Developing future-ready skills like collaboration, critical thinking, creativity, and digital citizenship are objectives of Mid-Prairie Middle School.

With its one-to-one Chromebook laptop computer program the fifth-eighth grade students use Chromebooks to gain individualized learning support in the classroom. Mid-Prairie will be replacing the seventh grade students’ Chromebooks this fall with a $23,843 grant from the Washington County Riverboat Foundation.

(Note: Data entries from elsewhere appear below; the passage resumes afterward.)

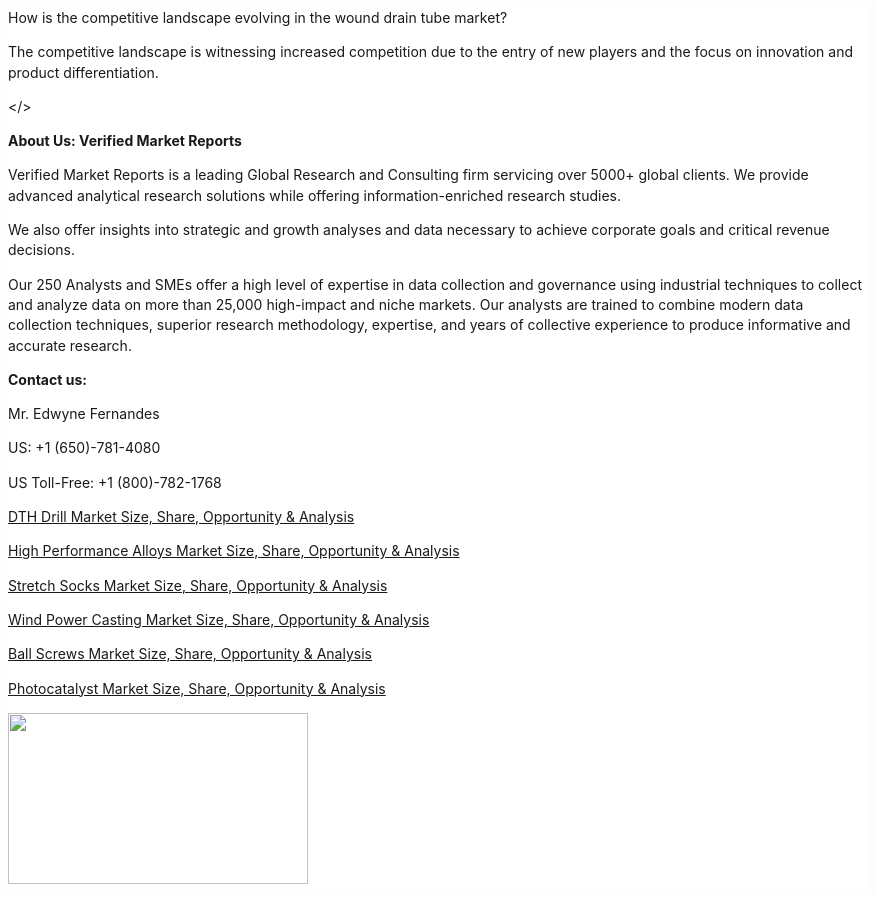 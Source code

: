 How is the competitive landscape evolving in the wound drain tube market?</h2><p>The competitive landscape is witnessing increased competition due to the entry of new players and the focus on innovation and product differentiation.</p></body></></strong></p><p id="" class=""><strong>About Us: Verified Market Reports</strong></p><p id="" class="">Verified Market Reports is a leading Global Research and Consulting firm servicing over 5000+ global clients. We provide advanced analytical research solutions while offering information-enriched research studies.</p><p id="" class="">We also offer insights into strategic and growth analyses and data necessary to achieve corporate goals and critical revenue decisions.</p><p id="" class="">Our 250 Analysts and SMEs offer a high level of expertise in data collection and governance using industrial techniques to collect and analyze data on more than 25,000 high-impact and niche markets. Our analysts are trained to combine modern data collection techniques, superior research methodology, expertise, and years of collective experience to produce informative and accurate research.</p><p id="" class=""><strong>Contact us:</strong></p><p id="" class="">Mr. Edwyne Fernandes</p><p id="" class="">US: +1 (650)-781-4080</p><p id="" class="">US Toll-Free: +1 (800)-782-1768</p><p><a href="https://www.linkedin.com/github/dth-drill-market-size-share-opportunity-analysis-j6jsc/" target="_blank">DTH Drill Market Size, Share, Opportunity & Analysis</a></p> <p><a href="https://www.linkedin.com/github/high-performance-alloys-market-size-share-opportunity-vyitc/" target="_blank">High Performance Alloys Market Size, Share, Opportunity & Analysis</a></p> <p><a href="https://www.linkedin.com/github/stretch-socks-market-size-share-opportunity-analysis-5fr5c/" target="_blank">Stretch Socks Market Size, Share, Opportunity & Analysis</a></p> <p><a href="https://www.linkedin.com/github/wind-power-casting-market-size-share-opportunity-fvpac/" target="_blank">Wind Power Casting Market Size, Share, Opportunity & Analysis</a></p> <p><a href="https://www.linkedin.com/github/ball-screws-market-size-share-opportunity-analysis-apyjc/" target="_blank">Ball Screws Market Size, Share, Opportunity & Analysis</a></p> <p><a href="https://www.linkedin.com/github/photocatalyst-market-size-share-opportunity-analysis-bvifc/" target="_blank">Photocatalyst Market Size, Share, Opportunity & Analysis</a></p> <p><img class="alignnone size-medium wp-image-20088" src="https://ffe5etoiles.com/wp-content/uploads/2024/12/MST1-300x171.png" alt="" width="300" height="171" /></p>
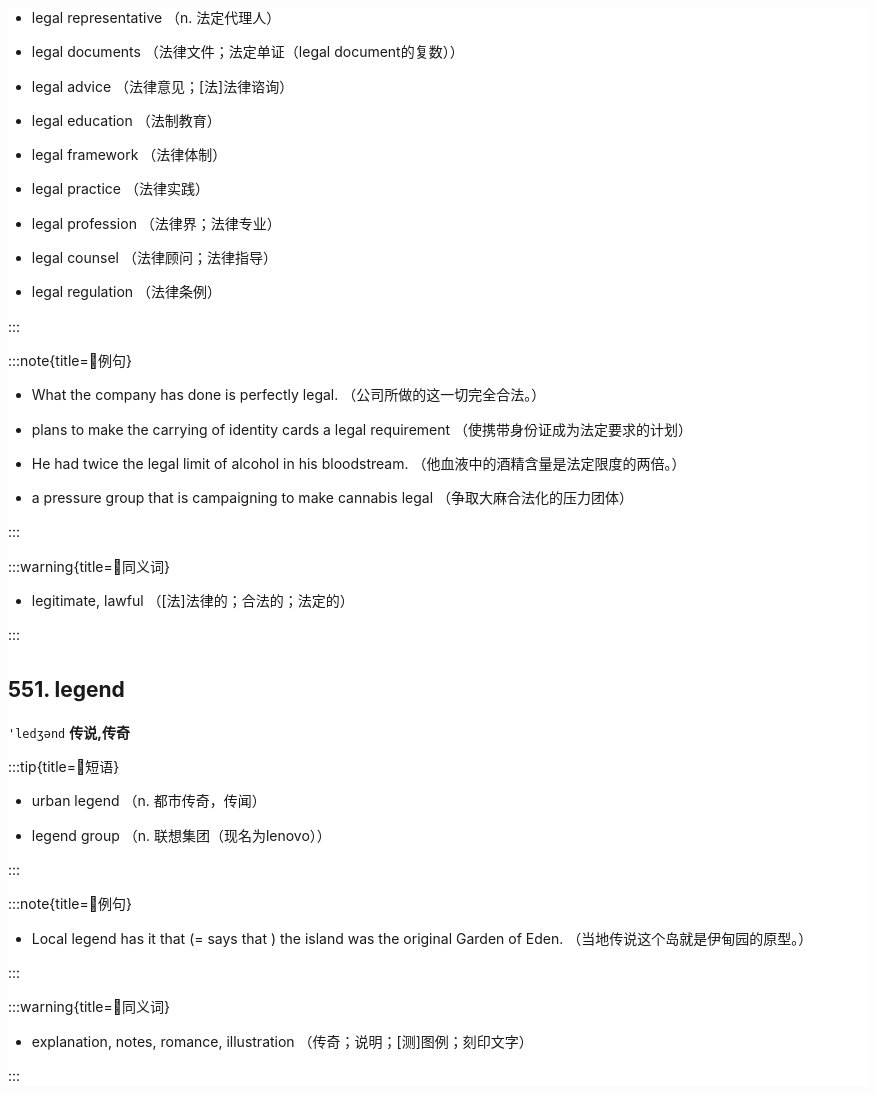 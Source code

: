 - legal representative （n. 法定代理人）

- legal documents （法律文件；法定单证（legal document的复数））

- legal advice （法律意见；[法]法律谘询）

- legal education （法制教育）

- legal framework （法律体制）

- legal practice （法律实践）

- legal profession （法律界；法律专业）

- legal counsel （法律顾问；法律指导）

- legal regulation （法律条例）

:::

:::note{title=🎤例句}

- What the company has done is perfectly legal. （公司所做的这一切完全合法。）

- plans to make the carrying of identity cards a legal requirement （使携带身份证成为法定要求的计划）

- He had twice the legal limit of alcohol in his bloodstream. （他血液中的酒精含量是法定限度的两倍。）

- a pressure group that is campaigning to make cannabis legal （争取大麻合法化的压力团体）

:::

:::warning{title=🤔同义词}

- legitimate, lawful （[法]法律的；合法的；法定的）

:::


## 551. legend

`'ledʒənd`  **传说,传奇**

:::tip{title=🤩短语}

- urban legend （n. 都市传奇，传闻）

- legend group （n. 联想集团（现名为lenovo））

:::

:::note{title=🎤例句}

- Local legend has it that (= says that ) the island was the original Garden of Eden. （当地传说这个岛就是伊甸园的原型。）

:::

:::warning{title=🤔同义词}

- explanation, notes, romance, illustration （传奇；说明；[测]图例；刻印文字）

:::
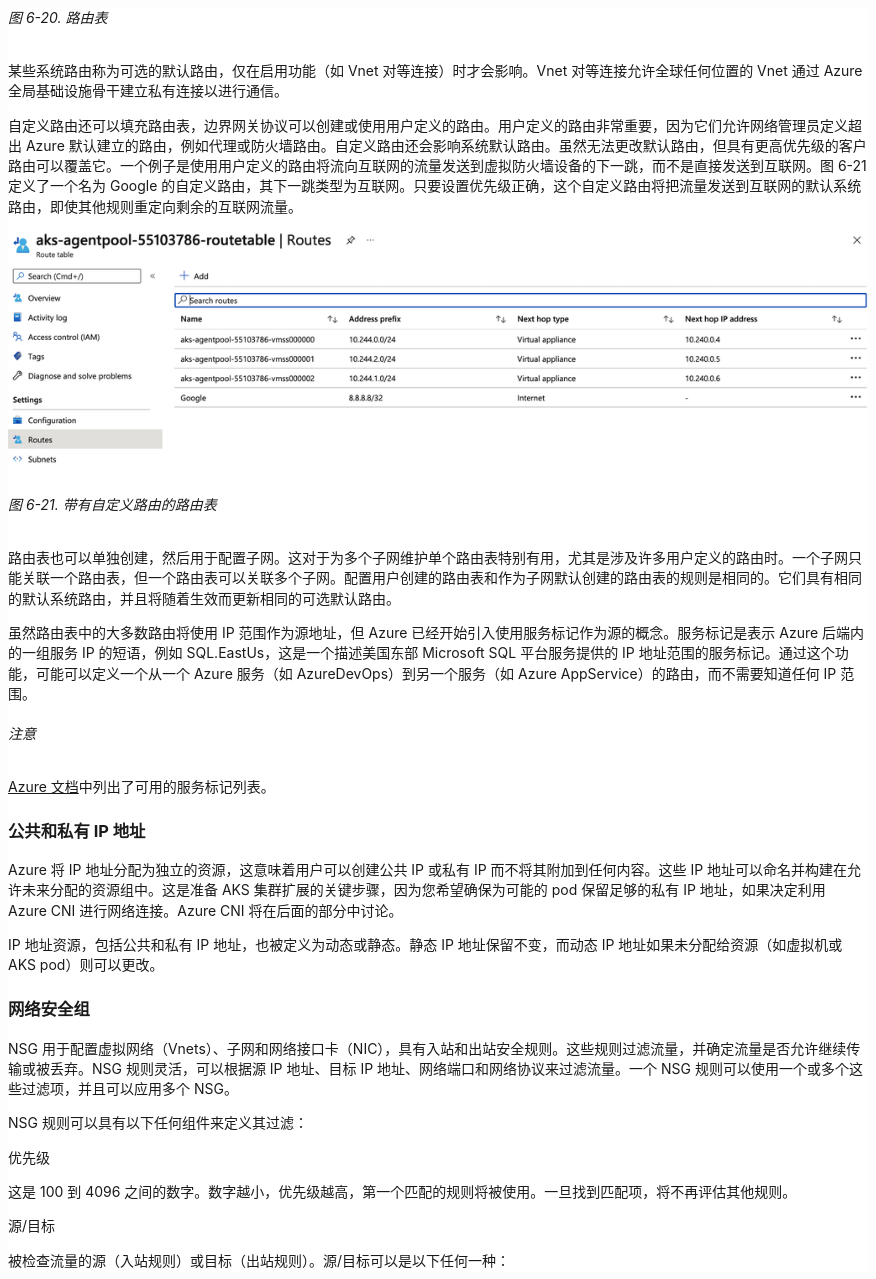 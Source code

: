 ###### 图 6-20\. 路由表

某些系统路由称为可选的默认路由，仅在启用功能（如 Vnet 对等连接）时才会影响。Vnet 对等连接允许全球任何位置的 Vnet 通过 Azure 全局基础设施骨干建立私有连接以进行通信。

自定义路由还可以填充路由表，边界网关协议可以创建或使用用户定义的路由。用户定义的路由非常重要，因为它们允许网络管理员定义超出 Azure 默认建立的路由，例如代理或防火墙路由。自定义路由还会影响系统默认路由。虽然无法更改默认路由，但具有更高优先级的客户路由可以覆盖它。一个例子是使用用户定义的路由将流向互联网的流量发送到虚拟防火墙设备的下一跳，而不是直接发送到互联网。图 6-21 定义了一个名为 Google 的自定义路由，其下一跳类型为互联网。只要设置优先级正确，这个自定义路由将把流量发送到互联网的默认系统路由，即使其他规则重定向剩余的互联网流量。

![AKS 路由表与自定义路由](img/neku_0621.png)

###### 图 6-21\. 带有自定义路由的路由表

路由表也可以单独创建，然后用于配置子网。这对于为多个子网维护单个路由表特别有用，尤其是涉及许多用户定义的路由时。一个子网只能关联一个路由表，但一个路由表可以关联多个子网。配置用户创建的路由表和作为子网默认创建的路由表的规则是相同的。它们具有相同的默认系统路由，并且将随着生效而更新相同的可选默认路由。

虽然路由表中的大多数路由将使用 IP 范围作为源地址，但 Azure 已经开始引入使用服务标记作为源的概念。服务标记是表示 Azure 后端内的一组服务 IP 的短语，例如 SQL.EastUs，这是一个描述美国东部 Microsoft SQL 平台服务提供的 IP 地址范围的服务标记。通过这个功能，可能可以定义一个从一个 Azure 服务（如 AzureDevOps）到另一个服务（如 Azure AppService）的路由，而不需要知道任何 IP 范围。

###### 注意

[Azure 文档](https://oreil.ly/CDedn)中列出了可用的服务标记列表。

### 公共和私有 IP 地址

Azure 将 IP 地址分配为独立的资源，这意味着用户可以创建公共 IP 或私有 IP 而不将其附加到任何内容。这些 IP 地址可以命名并构建在允许未来分配的资源组中。这是准备 AKS 集群扩展的关键步骤，因为您希望确保为可能的 pod 保留足够的私有 IP 地址，如果决定利用 Azure CNI 进行网络连接。Azure CNI 将在后面的部分中讨论。

IP 地址资源，包括公共和私有 IP 地址，也被定义为动态或静态。静态 IP 地址保留不变，而动态 IP 地址如果未分配给资源（如虚拟机或 AKS pod）则可以更改。

### 网络安全组

NSG 用于配置虚拟网络（Vnets）、子网和网络接口卡（NIC），具有入站和出站安全规则。这些规则过滤流量，并确定流量是否允许继续传输或被丢弃。NSG 规则灵活，可以根据源 IP 地址、目标 IP 地址、网络端口和网络协议来过滤流量。一个 NSG 规则可以使用一个或多个这些过滤项，并且可以应用多个 NSG。

NSG 规则可以具有以下任何组件来定义其过滤：

优先级

这是 100 到 4096 之间的数字。数字越小，优先级越高，第一个匹配的规则将被使用。一旦找到匹配项，将不再评估其他规则。

源/目标

被检查流量的源（入站规则）或目标（出站规则）。源/目标可以是以下任何一种：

Mid-Prairie Middle School Principal Marc Pennington says they not only use the Chromebooks as educational tools but also as a way to teach students how to use technology responsibly, “A big part of it is about the material information you can take off of that, but it’s also about being a safe online citizen and learning that way of life so to speak. Because if you look around now the kids come with cell phones or with iPads or iPods or other devices and they’re on them all the time at home and now they’re at school and so how can they use them safely and effectively in the right way? And so we try to do a lot of that as well at the middle school we can always do better at that and we try to do so, but you combine that with the educational component and we think it’s been a good asset to the school and to the district.”

The Mid-Prairie School District funded 25% of the Chromebook update with $7,947 for the 110 incoming seventh grade students. This coming school year will be the sixth year for the one-to-one program.